Two unrelated topics
jporter
jp4321 at soho.ios.com
Tue Aug 13 09:00:32 CDT 1996
John and George confer:
>On Sat, 10 Aug 1996, George Haberberger wrote:
>
>> >I hope that this has not come up yet,if it has, well my apologies for the
>> >redundancy. In any event, as I recall didn't the Mad Stork in "Infinite
>> >Jest" believe that Death was a female when he cast Madame Psychosis in the
>> >film of the same name?
>> >
>>
>> Are you meaning his theory that every mother murdered their children in a
>> previous life, and are making amends by giving birth to them?
>>
>> George
>>
>Yeah, that is the one. I didn't get it entirely right. But, what's more
>feminine than motherhood, right?
>
>John
I think I recall that both the victim (the dying) and the murderer/mother
to be, are not left with conscious memories of the process, and that only
the residues of need and guilt remain to provide the a basis for the
mother-child bonding (addiction?) to come.
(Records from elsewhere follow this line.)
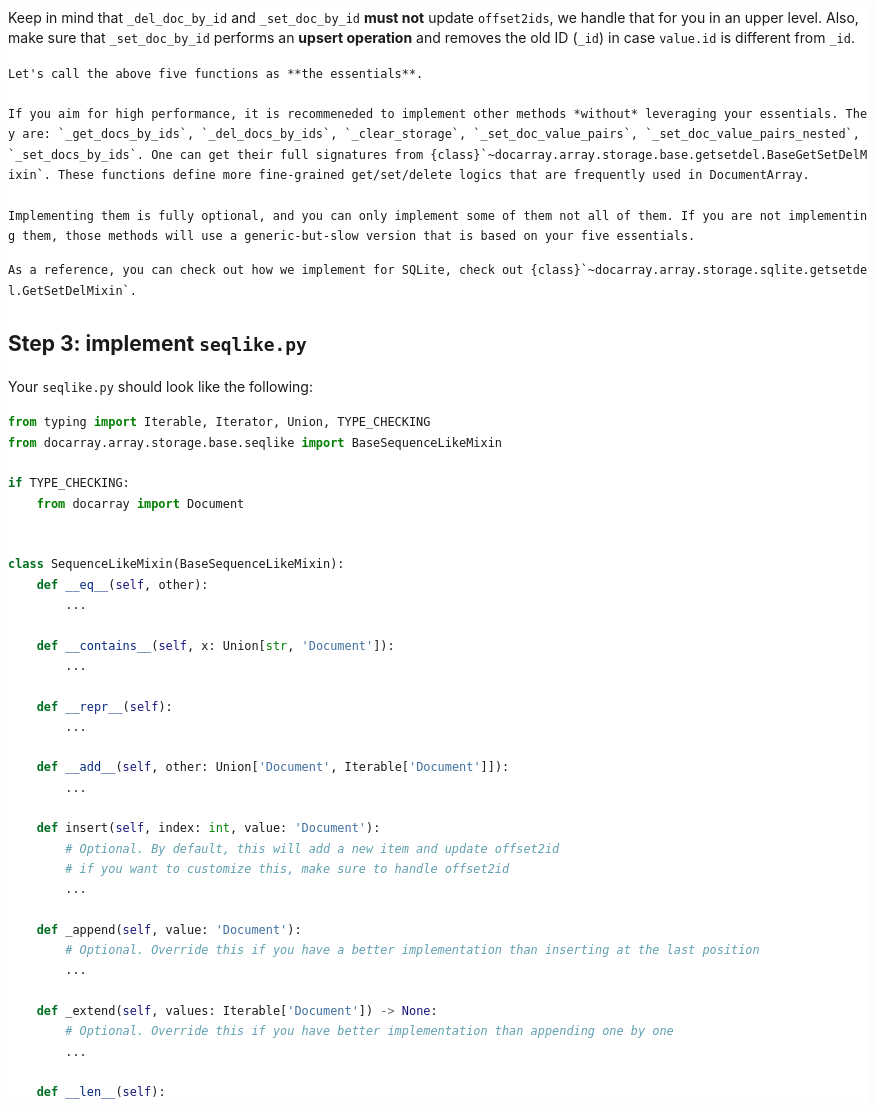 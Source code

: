 Keep in mind that `_del_doc_by_id` and `_set_doc_by_id` **must not** update `offset2ids`, we handle that for you in an 
upper level. Also, make sure that `_set_doc_by_id` performs an **upsert operation** and removes the old ID (`_id`) in case 
`value.id` is different from `_id`.


```{tip}
Let's call the above five functions as **the essentials**.

If you aim for high performance, it is recommeneded to implement other methods *without* leveraging your essentials. They are: `_get_docs_by_ids`, `_del_docs_by_ids`, `_clear_storage`, `_set_doc_value_pairs`, `_set_doc_value_pairs_nested`, `_set_docs_by_ids`. One can get their full signatures from {class}`~docarray.array.storage.base.getsetdel.BaseGetSetDelMixin`. These functions define more fine-grained get/set/delete logics that are frequently used in DocumentArray. 

Implementing them is fully optional, and you can only implement some of them not all of them. If you are not implementing them, those methods will use a generic-but-slow version that is based on your five essentials.
```

```{seealso}
As a reference, you can check out how we implement for SQLite, check out {class}`~docarray.array.storage.sqlite.getsetdel.GetSetDelMixin`.
```

## Step 3: implement `seqlike.py`

Your `seqlike.py` should look like the following:

```python
from typing import Iterable, Iterator, Union, TYPE_CHECKING
from docarray.array.storage.base.seqlike import BaseSequenceLikeMixin

if TYPE_CHECKING:
    from docarray import Document


class SequenceLikeMixin(BaseSequenceLikeMixin):
    def __eq__(self, other):
        ...

    def __contains__(self, x: Union[str, 'Document']):
        ...

    def __repr__(self):
        ...

    def __add__(self, other: Union['Document', Iterable['Document']]):
        ...

    def insert(self, index: int, value: 'Document'):
        # Optional. By default, this will add a new item and update offset2id
        # if you want to customize this, make sure to handle offset2id
        ...

    def _append(self, value: 'Document'):
        # Optional. Override this if you have a better implementation than inserting at the last position
        ...

    def _extend(self, values: Iterable['Document']) -> None:
        # Optional. Override this if you have better implementation than appending one by one
        ...

    def __len__(self):
```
Also, It doesn't seem that the murderer/mother represents death but is
merely the feminine agent of death. Death itself not really being
characterized in the novel.
Gately, in his layered delirium, seems to have communicated with the
Otherside, and the future as well, or at least, that which was before the
opening of the book, and that which is gathering to become The Year of Glad
by the end of the book- perhaps the topic of a sequel, eh?
A flip (and probably limp!) connection between IJ and V. keeps annoying my
brain to be verbalized: J.O.Incandenza somehow managed to capture the image
of V. and was able to reproduce it/her on the cartridge "Infinite Jest,"
for all to see and see and see, ad infinitum. And not to be overly
onomastic, but the name Joelle van Dyne echoes not just V., or Henry Adams,
or the Van for which we might all (including the impatient Emily Dickenson)
be waiting, but also the alien parents of Superman!
There is also a sense in IJ, running counterpoint to its title, that within
the boundary conditions of a finite space/time (tennis court, cartridge,
dilaudid high, delirium, etc.) there is an infinity of possibilties,
negating the philosophical cul de sac of The Eternal Return.